- **HOW TO COMPLETE THIS TASK**: Once you reach the line with "## 🛠️ Tech Stack" in the material below, copy each line exactly up to and including the line with "(तै.ना.उ.१.२)", and skip the pictures.

- **PROVIDED ENTRIES**:
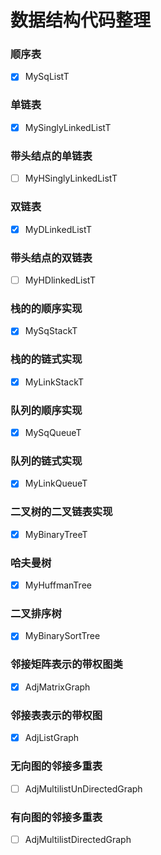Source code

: # 数据结构代码整理
### 顺序表
- [x] MySqListT
### 单链表
- [x] MySinglyLinkedListT
### 带头结点的单链表
- [ ] MyHSinglyLinkedListT
### 双链表
- [x] MyDLinkedListT
### 带头结点的双链表
- [ ] MyHDlinkedListT  
### 栈的的顺序实现
- [x] MySqStackT
### 栈的的链式实现
- [x] MyLinkStackT
### 队列的顺序实现
- [x] MySqQueueT
### 队列的链式实现
- [x] MyLinkQueueT
### 二叉树的二叉链表实现
- [x] MyBinaryTreeT
### 哈夫曼树
- [x] MyHuffmanTree
### 二叉排序树
- [x] MyBinarySortTree
### 邻接矩阵表示的带权图类
- [x] AdjMatrixGraph
### 邻接表表示的带权图
- [x] AdjListGraph
### 无向图的邻接多重表
- [ ] AdjMultilistUnDirectedGraph
### 有向图的邻接多重表
- [ ] AdjMultilistDirectedGraph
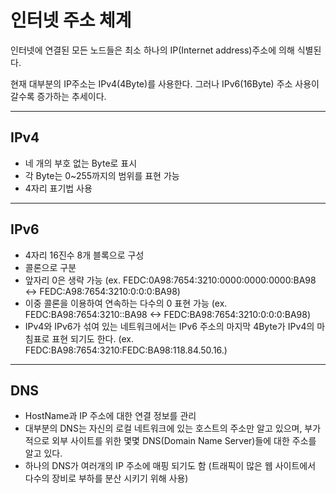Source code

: # 인터넷 주소 체계
인터넷에 연결된 모든 노드들은 최소 하나의 IP(Internet address)주소에 의해 식별된다.

현재 대부분의 IP주소는 IPv4(4Byte)를 사용한다. 그러나 IPv6(16Byte) 주소 사용이 갈수록 증가하는 추세이다.

------------------------------

## IPv4
  + 네 개의 부호 없는 Byte로 표시
  + 각 Byte는 0~255까지의 범위를 표현 가능
  + 4자리 표기법 사용

------------------------------

## IPv6
  + 4자리 16진수 8개 블록으로 구성
  + 콜론으로 구분
  + 앞자리 0은 생략 가능
    (ex. FEDC:0A98:7654:3210:0000:0000:0000:BA98 <-> FEDC:A98:7654:3210:0:0:0:BA98)
  + 이중 콜론을 이용하여 연속하는 다수의 0 표현 가능
    (ex. FEDC:BA98:7654:3210::BA98 <-> FEDC:BA98:7654:3210:0:0:0:BA98)
  + IPv4와 IPv6가 섞여 있는 네트워크에서는 IPv6 주소의 마지막 4Byte가 IPv4의 마침표로 표현 되기도 한다.
    (ex. FEDC:BA98:7654:3210:FEDC:BA98:118.84.50.16.)

------------------------------

## DNS
  + HostName과 IP 주소에 대한 연결 정보를 관리
  + 대부분의 DNS는 자신의 로컬 네트워크에 있는 호스트의 주소만 알고 있으며, 부가적으로 외부 사이트를 위한 몇몇 DNS(Domain Name Server)들에 대한 주소를 알고 있다.
  + 하나의 DNS가 여러개의 IP 주소에 매핑 되기도 함
    (트래픽이 많은 웹 사이트에서 다수의 장비로 부하를 분산 시키기 위해 사용)

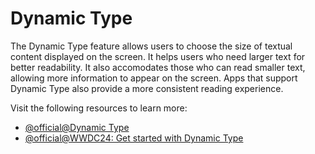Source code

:# Dynamic Type
The Dynamic Type feature allows users to choose the size of textual content displayed on the screen. It helps users who need larger text for better readability. It also accomodates those who can read smaller text, allowing more information to appear on the screen. Apps that support Dynamic Type also provide a more consistent reading experience.

Visit the following resources to learn more:

- [@official@Dynamic Type](https://developer.apple.com/documentation/uikit/uifont/scaling_fonts_automatically/)
- [@official@WWDC24: Get started with Dynamic Type](https://www.youtube.com/watch?v=ZqDZjW9TpFw)
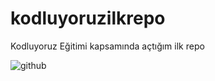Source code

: # kodluyoruzilkrepo
Kodluyoruz Eğitimi kapsamında açtığım ilk repo

![github](https://user-images.githubusercontent.com/123628300/225571775-781703ca-1216-46ce-98d4-f9eadb8f33d2.png)
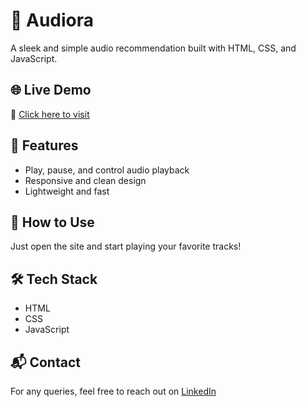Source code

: # 🎵 Audiora

A sleek and simple audio recommendation built with HTML, CSS, and JavaScript.

## 🌐 Live Demo
🔗 [Click here to visit](https://tanu123-rgb.github.io/Audiora/)

## 📁 Features
- Play, pause, and control audio playback
- Responsive and clean design
- Lightweight and fast

## 🚀 How to Use
Just open the site and start playing your favorite tracks!

## 🛠️ Tech Stack
- HTML
- CSS
- JavaScript

## 📬 Contact
For any queries, feel free to reach out on [LinkedIn](https://www.linkedin.com/in/tanushree-kamble-b0441b313)
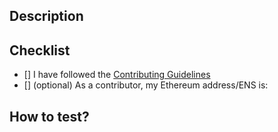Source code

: ## Description

<!-- Provide a description of your changeset -->

## Checklist

- [] I have followed the [Contributing Guidelines](../CONTRIBUTING.md)
- [] (optional) As a contributor, my Ethereum address/ENS is:

## How to test?

<!-- Provide a way to test your changeset, perhaps addresses -->
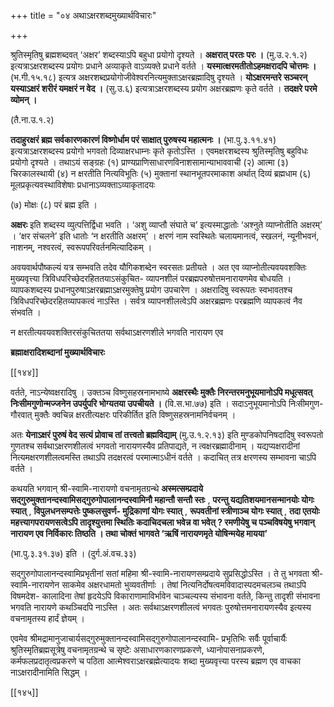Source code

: +++
title = "०४ अथाऽक्षरशब्दमुख्यार्थविचारः"

+++

श्रुतिस्मृतिषु ब्रह्मशब्दवत् ‘अक्षर’ शब्दस्याऽपि बहुधा प्रयोगो दृश्यते । **अक्षरात् परतः परः ।** (मु.उ.२.१.२) इत्यत्राऽक्षरशब्दस्य प्रयोगः प्रधाने अव्याकृते वाऽव्यक्ते प्रधाने वर्तते । **यस्मात्क्षरमतीतोऽहमक्षरादपि चोत्तमः ।** (भ.गी.१५.१८) इत्यत्र अक्षरशब्दप्रयोगोजीवेश्वरनित्यमुक्ताऽक्षरब्रह्मादिषु दृश्यते । **योऽक्षरमन्तरे सञ्चरन् यस्याऽक्षरं शरीरं यमक्षरं न वेद ।** (सु.उ.६) इत्यत्राऽक्षरशब्दस्य प्रयोग अक्षरब्रह्मणः कृते वर्तते । **तदक्षरे परमे व्योमन् ।** 

(तै.ना.उ.१.२)

**तदाहुरक्षरं ब्रह्म सर्वकारणकारणं विष्णोर्धाम परं साक्षात् पुरुषस्य महात्मनः ।** (भा.पु.३.११.४१) इत्यत्राऽक्षरशब्दस्य प्रयोगो भगवतो दिव्याक्षरधाम्नः कृते कृतोऽस्ति । एवमक्षरशब्दस्य श्रुतिस्मृतिषु बहुविधः प्रयोगो दृश्यते । तथाऽयं सङ्ग्रहः (१) प्राण्यप्राणिसाधारणविनाशसामान्याभाववाची (२) आत्मा (३) चिरकालस्थायी (४) न क्षरतीति नित्यविभूतिः (५) मुक्तानां स्थानभूतपरमाकाश अर्थात् दिव्यं ब्रह्मधाम (६) मूलप्रकृत्यवस्थाविशेषाः प्रधानाऽव्यक्ताऽव्याकृतादयः

(७) मोक्षः (८) परं ब्रह्म इति ।

**अक्षरः** इति शब्दस्य व्युत्पत्तिर्द्विधा भवति । ‘अशु व्याप्तौ संघाते च’ इत्यस्माद्धातोः ‘अश्नुते व्याप्नोतीति अक्षरम्’ । ‘क्षर संचलने’ इति धातोः ‘न क्षरतीति अक्षरम्’ । क्षरणं नाम स्वस्थितेः चलायमानत्वं, स्खलनं, न्यूनीभवनं, नाशनम्, नश्वरत्वं, स्वरूपपरिवर्तनमित्यादिकम् ।

अवयवार्थपौष्कल्यं यत्र सम्भवति तदेव यौगिकशब्देन स्वरसतः प्रतीयते । अत एव व्याप्नोतीत्यवयवशक्तिः मुख्यवृत्त्या त्रिविधपरिच्छेदरहिततयाऽसंकुचित- व्यापनशीलं परब्रह्मपरुषोत्तमनारायणमेव बोधयति । व्यापकशब्दस्य प्रधानपुरुषाऽक्षरब्रह्माऽक्षरमुक्तेषु प्रयोग उपचारेण । अक्षरादिषु स्वरूपतः स्वभावतश्च त्रिविधपरिच्छेदरहितव्यापकत्वं नाऽस्ति । सर्वत्र व्यापनशीलत्वेऽपि अक्षरब्रह्मणः परब्रह्मणि व्यापकत्वं नैव संभवति ।

न क्षरतीत्यवयवशक्तिरसंकुचिततया सर्वथाऽक्षरणशीले भगवति नारायण एव

**ब्रह्माक्षरादिशब्दानां मुख्यार्थविचारः** 

[[१४४]]

वर्तते, नाऽन्येष्वक्षरादिषु । उक्तञ्च विष्णुसहस्रनामभाष्ये **अक्षरस्थैः मुक्तैः निरन्तरमनुभूयमानोऽपि मधूत्सवत् निःसीमगुणोन्मज्जनेन उपर्युपरि भोग्यतया उपचीयते ।** (वि.स.भा.७७) इति । सदाऽनुभूयमानोऽपि निःसीमगुण- गौरवात् मुक्तैः क्वचिन्न क्षरतीत्यक्षरः परिकीर्तित इति विष्णुसहस्रनामनिर्वचनम् ।

अतः **येनाऽक्षरं पुरुषं वेद सत्यं प्रोवाच तां तत्त्वतो ब्रह्मविद्याम्** (मु.उ.१.२.१३) इति मुण्डकोपनिषदादिषु स्वरूपतो गुणतश्च सर्वथाऽक्षरणशीलत्वं भगवतो नारायणस्यैव प्रतिपाद्यते, न त्वक्षरब्रह्मादीनाम् । यद्यप्यक्षरादीनां नित्यमक्षरणशीलत्वमस्ति तथाऽपि तदक्षरत्वं परमात्माऽधीनं वर्तते । कदाचित् तत्र क्षरणस्य सम्भावना चाऽपि वर्तते ।

कथयति भगवान् श्री-स्वामि-नारायणो वचनामृतग्रन्थे **अस्मत्सम्प्रदाये सद्गुरुमुक्तानन्दस्वामिसद्गुरुगोपालानन्दस्वामिनौ महान्तौ सन्तौ स्तः** ,  **परन्तु यद्यतिशयमानसन्मानयोः योगः स्यात्** ,  **विपुलधनसम्पत्तेः पुष्कलसुवर्ण- मुद्रिकाणां योगः स्यात्** ,  **रूपवतीनां स्त्रीणाञ्च योगः स्यात्** ,  **तदा एतयोः महत्त्यागपरायणसत्वेऽपि तादृश्युत्तमा स्थितिः कदाचिदचला भवेन्न वा भवेत् ? रमणीयेषु च पञ्चविषयेषु भगवान् नारायण एव निर्विकारः तिष्ठति । तथा चोक्तं भागवते ‘ऋषिं नारायणमृते योषिन्मयेह मायया’** 

(भा.पु.३.३१.३७) इति । (दुर्ग.अं.वच.३३)

सद्गुरुगोपालानन्दस्वामिप्रभृतीनां सतां महिमा श्री-स्वामि-नारायणसम्प्रदाये सुप्रसिद्धोऽस्ति । ते तु भगवता श्री-स्वामि-नारायणेन साकमेव अक्षरधामतो भुव्यवतीर्णाः । तेषां नित्यनिर्दोषत्वमविवादास्पदमचलञ्च तथाऽपि विषमदेश- कालादिना तेषां हृदयेऽपि विकाराणामाविर्भावेन चाञ्चल्यस्य संभावना वर्तते, किन्तु तादृशी संभावना भगवति नारायणे कथञ्चिदपि नाऽस्ति । अतः सर्वथाऽक्षरणशीलत्वं भगवतः पुरुषोत्तमनारायणस्यैव इत्यस्य वचनामृतस्य हार्दं ज्ञेयम् ।

एवमेव श्रीमद्रामानुजाचार्यसद्गुरुमुक्तानन्दस्वामिसद्गुरुगोपालानन्दस्वामि- प्रभृतिभिः सर्वैः पूर्वाचार्यैः श्रुतिस्मृतिब्रह्मसूत्रेषु वचनामृतग्रन्थे च सृष्टेः असाधारणकारणप्रकरणे, ध्यानोपासनाप्रकरणे, कर्मफलप्रदातृत्वप्रकरणे च पठिता आत्मेश्वराऽक्षरब्रह्मेत्यादयः शब्दा मुख्यवृत्त्या परस्य ब्रह्मण एव वाचका नाऽक्षरादीनामिति सिद्धम् ।

[[१४५]]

- **WRITTEN ANSWER**:
## 🛠️ Tech Stack
- HTML
- CSS
- JavaScript

## 📬 Contact
For any queries, feel free to reach out on [LinkedIn](https://www.linkedin.com/in/tanushree-kamble-b0441b313)
Source code

: ## Description

<!-- Provide a description of your changeset -->

## Checklist

- [] I have followed the [Contributing Guidelines](../CONTRIBUTING.md)
- [] (optional) As a contributor, my Ethereum address/ENS is:

## How to test?

<!-- Provide a way to test your changeset, perhaps addresses -->
Source code

: +++
title = "०४ अथाऽक्षरशब्दमुख्यार्थविचारः"

+++

श्रुतिस्मृतिषु ब्रह्मशब्दवत् ‘अक्षर’ शब्दस्याऽपि बहुधा प्रयोगो दृश्यते । **अक्षरात् परतः परः ।** (मु.उ.२.१.२) इत्यत्राऽक्षरशब्दस्य प्रयोगः प्रधाने अव्याकृते वाऽव्यक्ते प्रधाने वर्तते । **यस्मात्क्षरमतीतोऽहमक्षरादपि चोत्तमः ।** (भ.गी.१५.१८) इत्यत्र अक्षरशब्दप्रयोगोजीवेश्वरनित्यमुक्ताऽक्षरब्रह्मादिषु दृश्यते । **योऽक्षरमन्तरे सञ्चरन् यस्याऽक्षरं शरीरं यमक्षरं न वेद ।** (सु.उ.६) इत्यत्राऽक्षरशब्दस्य प्रयोग अक्षरब्रह्मणः कृते वर्तते । **तदक्षरे परमे व्योमन् ।** 

(तै.ना.उ.१.२)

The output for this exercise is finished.